--- STORED DATA ---
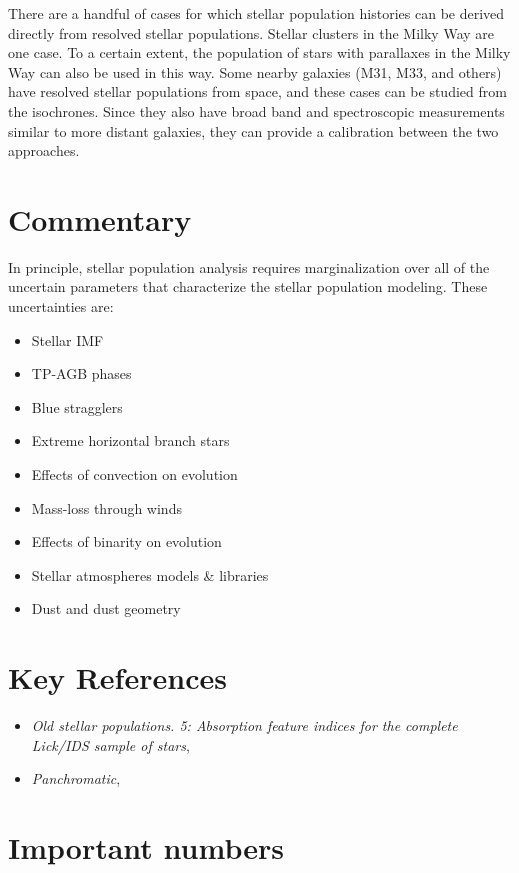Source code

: There are a handful of cases for which stellar population histories
can be derived directly from resolved stellar populations. Stellar
clusters in the Milky Way are one case. To a certain extent, the
population of stars with parallaxes in the Milky Way can also be used
in this way. Some nearby galaxies (M31, M33, and others) have resolved
stellar populations from space, and these cases can be studied from
the isochrones. Since they also have broad band and spectroscopic
measurements similar to more distant galaxies, they can provide a
calibration between the two approaches.

\section{Commentary}

In principle, stellar population analysis requires marginalization
over all of the uncertain parameters that characterize the stellar
population modeling. These uncertainties are:
\begin{itemize}
\item Stellar IMF
\item TP-AGB phases
\item Blue stragglers
\item Extreme horizontal branch stars
\item Effects of convection on evolution
\item Mass-loss through winds
\item Effects of binarity on evolution
\item Stellar atmospheres models \& libraries
\item Dust and dust geometry
\end{itemize}

\section{Key References}

\begin{itemize}
  \item
    {\it Old stellar populations. 5: Absorption feature indices for
    the complete {L}ick/{IDS} sample of stars}, \citet{worthey94}
  \item
    {\it Panchromatic}, \citet{conroy14a}
\end{itemize}

\citet{gunn06a}

\section{Important numbers}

--- WHAT YOU WILL DO ---
Using the material above, gather every line that includes "evolution".

--- RESPONSE ---
\item Effects of convection on evolution
\item Effects of binarity on evolution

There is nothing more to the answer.